Rendered images with source text:
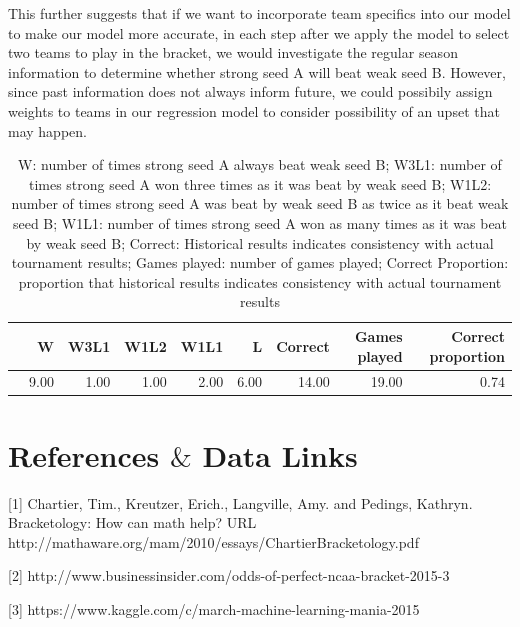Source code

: \documentclass{article} %
\begin{document}
This further suggests that if we want to incorporate team specifics into our model to make our model more accurate, in each step after we apply the model to select two teams to play in the bracket, we would investigate the regular season information to determine whether strong seed A will beat weak seed B. However, since past information does not always inform future, we could possibily assign weights to teams in our regression model to consider possibility of an upset that may happen. 


\begin{table}[ht]
\centering
\begin{tabular}{rrrrrrrrr}
\hline
& W & W3L1 & W1L2 & W1L1 & L & Correct & Games played & Correct proportion \\ 
\hline
& 9.00 & 1.00 & 1.00 & 2.00 & 6.00 & 14.00 & 19.00 & 0.74 \\ 
\hline
\end{tabular}

\caption{W: number of times strong seed A always beat weak seed B; W3L1: number of times strong seed A won three times as it was beat by weak seed B; W1L2: number of times strong seed A was beat by weak seed B as twice as it beat weak seed B; W1L1: number of times strong seed A won as many times as it was beat by weak seed B; Correct: Historical results indicates consistency with actual tournament results; Games played: number of games played; Correct Proportion: proportion that historical results indicates consistency with actual tournament results}
\end{table}




\newpage
\section{References $\&$ Data Links}
[1] Chartier, Tim., Kreutzer, Erich., Langville,  Amy. and Pedings, Kathryn. Bracketology: How can math help? URL http://mathaware.org/mam/2010/essays/ChartierBracketology.pdf

[2] http://www.businessinsider.com/odds-of-perfect-ncaa-bracket-2015-3

[3] https://www.kaggle.com/c/march-machine-learning-mania-2015





\newpage
\end{document}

INSTRUCTIONS FOR THE TASK: Your answer should be every entry repeated exactly, minus the pictures.

RESULT FOR THIS EXERCISE:
Source code

: \documentclass{article} %
\begin{document}
This further suggests that if we want to incorporate team specifics into our model to make our model more accurate, in each step after we apply the model to select two teams to play in the bracket, we would investigate the regular season information to determine whether strong seed A will beat weak seed B. However, since past information does not always inform future, we could possibily assign weights to teams in our regression model to consider possibility of an upset that may happen. 


\begin{table}[ht]
\centering
\begin{tabular}{rrrrrrrrr}
\hline
& W & W3L1 & W1L2 & W1L1 & L & Correct & Games played & Correct proportion \\ 
\hline
& 9.00 & 1.00 & 1.00 & 2.00 & 6.00 & 14.00 & 19.00 & 0.74 \\ 
\hline
\end{tabular}

\caption{W: number of times strong seed A always beat weak seed B; W3L1: number of times strong seed A won three times as it was beat by weak seed B; W1L2: number of times strong seed A was beat by weak seed B as twice as it beat weak seed B; W1L1: number of times strong seed A won as many times as it was beat by weak seed B; Correct: Historical results indicates consistency with actual tournament results; Games played: number of games played; Correct Proportion: proportion that historical results indicates consistency with actual tournament results}
\end{table}




\newpage
\section{References $\&$ Data Links}
[1] Chartier, Tim., Kreutzer, Erich., Langville,  Amy. and Pedings, Kathryn. Bracketology: How can math help? URL http://mathaware.org/mam/2010/essays/ChartierBracketology.pdf

[2] http://www.businessinsider.com/odds-of-perfect-ncaa-bracket-2015-3

[3] https://www.kaggle.com/c/march-machine-learning-mania-2015





\newpage
\end{document}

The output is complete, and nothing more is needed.